Theorist Trap

It seems that theorists – particularly in the social sciences, but not exclusively – have a particularly insidious trap laid for them. This trap seems to have caught and limited the greatest published minds in history, and perhaps retarded the growth of human knowledge more than any other effect.

It is hubris. It is the thought that one’s own theoretical framework is not only correct, but the *only* correct framework for understanding reality.

I was reminded of this as we watched Lord of the Ants, a NOVA episode that profiled Wilson. He developed sociobiology, which has as its basic premise the conceit that biology informs social structure. Not influences, mind you, that it informs. The episode showed a clip of Wilson watching monkeys and musing that their social structure (biological in origin), because it appears like that of humanity, must imply that humanity’s social structure is likewise biological in origin. (I am aware that not all sociobiologists take this stance today.)

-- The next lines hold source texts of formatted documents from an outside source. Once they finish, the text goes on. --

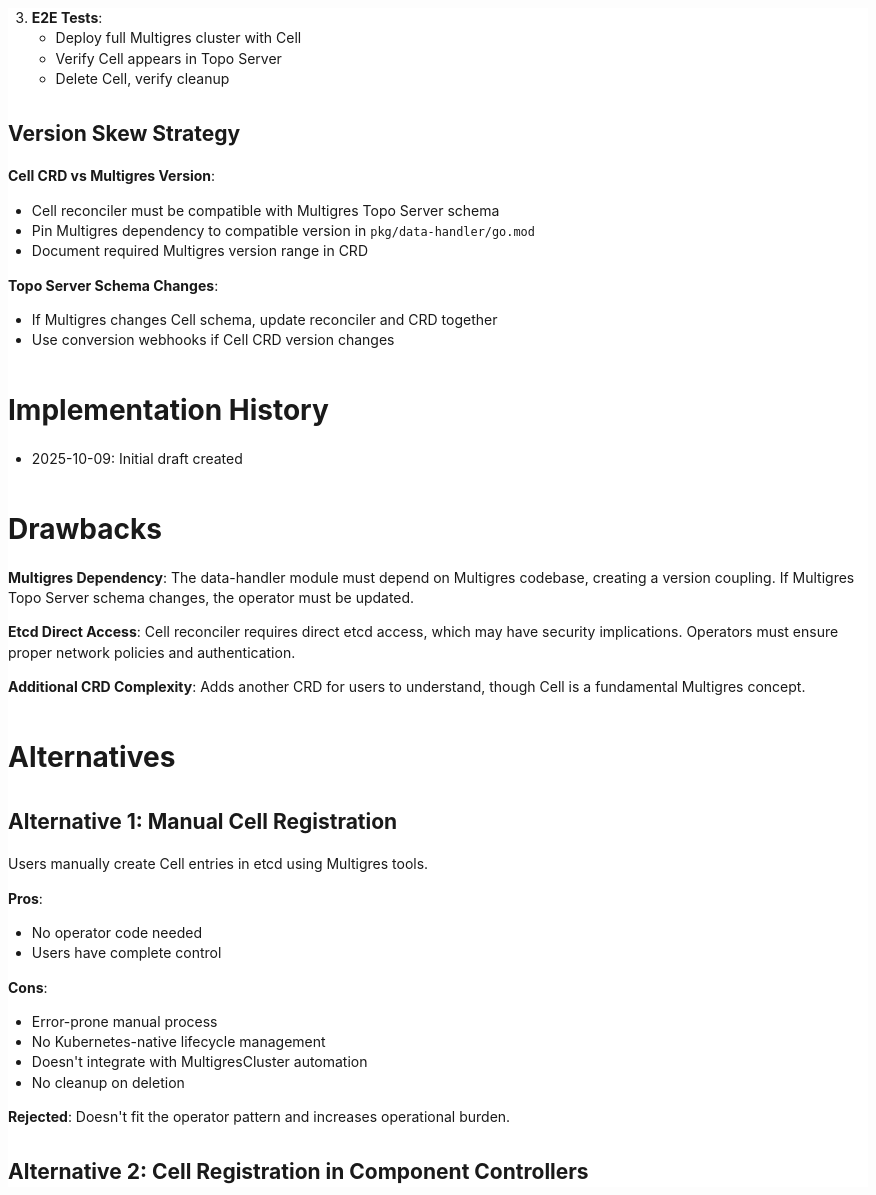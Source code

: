 3. **E2E Tests**:
   - Deploy full Multigres cluster with Cell
   - Verify Cell appears in Topo Server
   - Delete Cell, verify cleanup

## Version Skew Strategy

**Cell CRD vs Multigres Version**:
- Cell reconciler must be compatible with Multigres Topo Server schema
- Pin Multigres dependency to compatible version in `pkg/data-handler/go.mod`
- Document required Multigres version range in CRD

**Topo Server Schema Changes**:
- If Multigres changes Cell schema, update reconciler and CRD together
- Use conversion webhooks if Cell CRD version changes

# Implementation History

- 2025-10-09: Initial draft created

# Drawbacks

**Multigres Dependency**: The data-handler module must depend on Multigres codebase, creating a version coupling. If Multigres Topo Server schema changes, the operator must be updated.

**Etcd Direct Access**: Cell reconciler requires direct etcd access, which may have security implications. Operators must ensure proper network policies and authentication.

**Additional CRD Complexity**: Adds another CRD for users to understand, though Cell is a fundamental Multigres concept.

# Alternatives

## Alternative 1: Manual Cell Registration

Users manually create Cell entries in etcd using Multigres tools.

**Pros**:
- No operator code needed
- Users have complete control

**Cons**:
- Error-prone manual process
- No Kubernetes-native lifecycle management
- Doesn't integrate with MultigresCluster automation
- No cleanup on deletion

**Rejected**: Doesn't fit the operator pattern and increases operational burden.

## Alternative 2: Cell Registration in Component Controllers
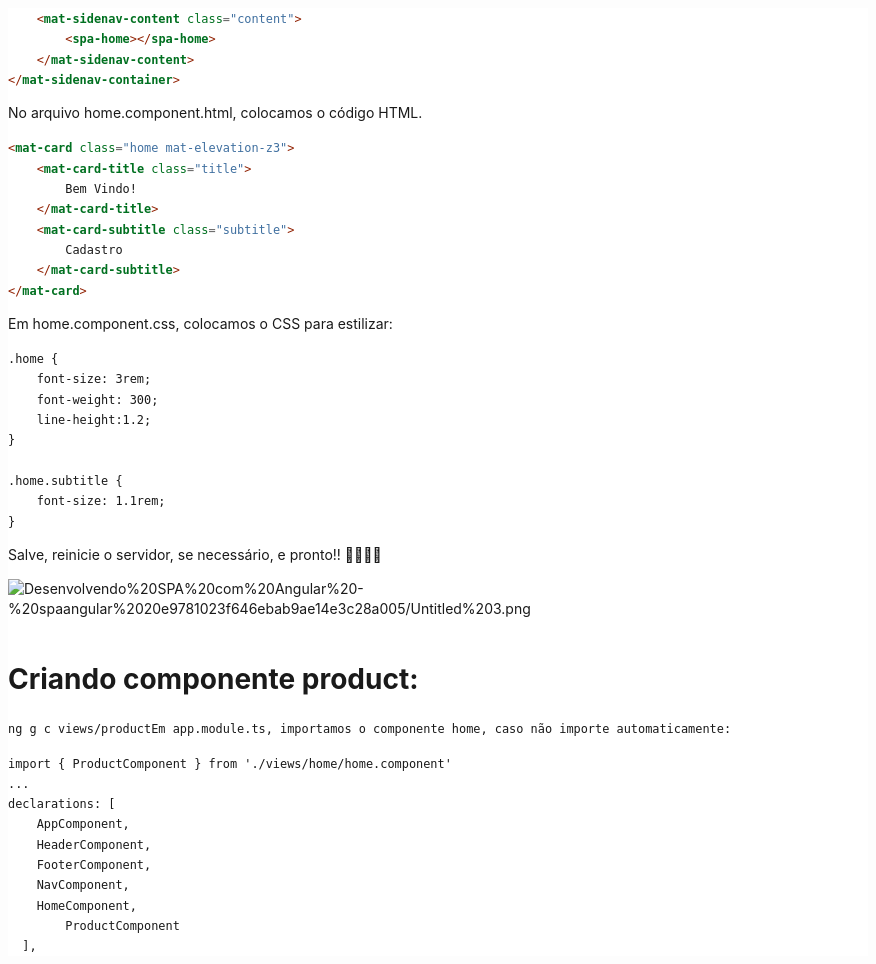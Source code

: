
 ```html
    <mat-sidenav-content class="content">
        <spa-home></spa-home>
    </mat-sidenav-content>
</mat-sidenav-container>
```

No arquivo home.component.html, colocamos o código HTML.

```html
<mat-card class="home mat-elevation-z3">
    <mat-card-title class="title">
        Bem Vindo!
    </mat-card-title>
    <mat-card-subtitle class="subtitle">
        Cadastro
    </mat-card-subtitle>
</mat-card>
```

Em home.component.css, colocamos o CSS para estilizar:

```html
.home {
    font-size: 3rem;
    font-weight: 300;
    line-height:1.2;
}

.home.subtitle {
    font-size: 1.1rem;
}
```

Salve, reinicie o servidor, se necessário, e pronto!! 🥳🥳🥳🥳

![Desenvolvendo%20SPA%20com%20Angular%20-%20spaangular%2020e9781023f646ebab9ae14e3c28a005/Untitled%203.png](Desenvolvendo%20SPA%20com%20Angular%20-%20spaangular%2020e9781023f646ebab9ae14e3c28a005/Untitled%203.png)

# Criando componente product:

```bash
ng g c views/productEm app.module.ts, importamos o componente home, caso não importe automaticamente:
```

```tsx
import { ProductComponent } from './views/home/home.component'
...
declarations: [
    AppComponent,
    HeaderComponent,
    FooterComponent,
    NavComponent,
    HomeComponent,
		ProductComponent
  ],
```
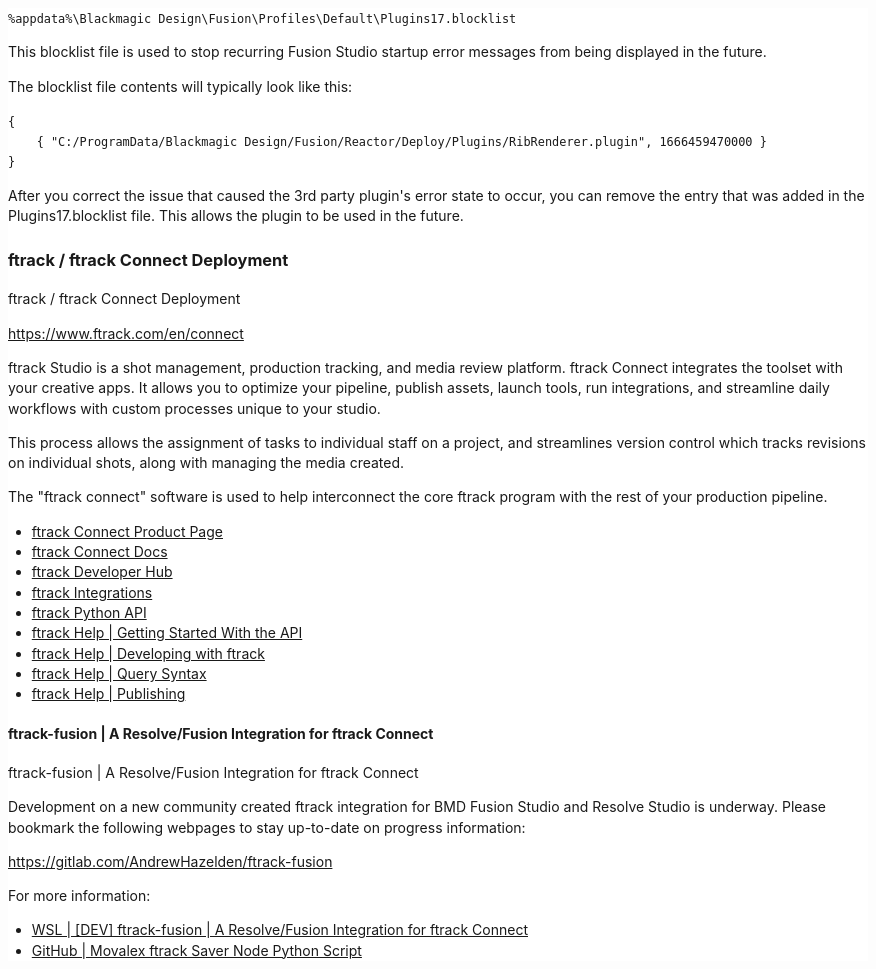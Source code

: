     %appdata%\Blackmagic Design\Fusion\Profiles\Default\Plugins17.blocklist

This blocklist file is used to stop recurring Fusion Studio startup error messages from being displayed in the future.

The blocklist file contents will typically look like this:

    {
        { "C:/ProgramData/Blackmagic Design/Fusion/Reactor/Deploy/Plugins/RibRenderer.plugin", 1666459470000 }
    }

After you correct the issue that caused the 3rd party plugin's error state to occur, you can remove the entry that was added in the Plugins17.blocklist file. This allows the plugin to be used in the future.

### ftrack / ftrack Connect Deployment

ftrack / ftrack Connect Deployment

<https://www.ftrack.com/en/connect>

ftrack Studio is a shot management, production tracking, and media review platform. ftrack Connect integrates the toolset with your creative apps. It allows you to optimize your pipeline, publish assets, launch tools, run integrations, and streamline daily workflows with custom processes unique to your studio.

This process allows the assignment of tasks to individual staff on a project, and streamlines version control which tracks revisions on individual shots, along with managing the media created.

The "ftrack connect" software is used to help interconnect the core ftrack program with the rest of your production pipeline.

-   [ftrack Connect Product Page](https://www.ftrack.com/en/connect)
-   [ftrack Connect Docs](http://ftrack-connect.rtd.ftrack.com/en/latest/about/index.html)
-   [ftrack Developer Hub](https://www.ftrack.com/en/developer)
-   [ftrack Integrations](https://www.ftrack.com/en/integrations)
-   [ftrack Python API](http://ftrack-python-api.rtd.ftrack.com/en/stable/index.html)
-   [ftrack Help \| Getting Started With the API](https://help.ftrack.com/en/articles/1054630-getting-started-with-the-api)
-   [ftrack Help \| Developing with ftrack](https://help.ftrack.com/en/collections/133732-developing-with-ftrack)
-   [ftrack Help \| Query Syntax](https://help.ftrack.com/en/articles/1040506-query-syntax)
-   [ftrack Help \| Publishing](https://help.ftrack.com/en/articles/1040441-publishing)

#### ftrack-fusion \| A Resolve/Fusion Integration for ftrack Connect

ftrack-fusion \| A Resolve/Fusion Integration for ftrack Connect

Development on a new community created ftrack integration for BMD Fusion Studio and Resolve Studio is underway. Please bookmark the following webpages to stay up-to-date on progress information:

<https://gitlab.com/AndrewHazelden/ftrack-fusion>

For more information:

-   [WSL \| \[DEV\] ftrack-fusion \| A Resolve/Fusion Integration for ftrack Connect](https://www.steakunderwater.com/wesuckless/viewtopic.php?p=42471#p42471)
-   [GitHub \| Movalex ftrack Saver Node Python Script](https://github.com/movalex/fusion/tree/master/Scripts/Comp/DEV/ftrack)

Excepting, of course, that there’s such a thing as convergent evolution. Or that such requires the presumption that monkeys cannot derive social structure themselves through cognition. And so on. It reminds me of the strong inductive assertions that “all swans are white”. That assertion of universal truth worked just fine for the Europeans… until they ran into black swans Down Under. At which point they were forcibly reminded that their descriptions of reality were, inherently, incomplete.

So many theorists have accurately described some portion or aspect of reality and humanity. And then, through a blind faith in their own theory, have tried to cram all other observations into it, no matter how poorly they fit. Rather than allow the imperfectness of their theory, evidence or alternate explanations was (and continues to be) ignored. This is most grossly (and popularly) seen in the nature vs. nurture “debate”. Nature? Nurture? Why not both, simultaneously, in differing degrees?

In the social sciences, there seems to be an unfortunate tendency to want our theories to be perfect *descriptions* of reality and human situations. They are not, nor will they ever be. It is in this – not in methodology, not in reductionism, but in this – that the social sciences (no matter how positivist) veer away from the physical sciences.

George Mead seems to have recognized this, at least in part. As our world and societies become more complex, we will need to ensure that our models of them – our understanding of other people – become more complex as well.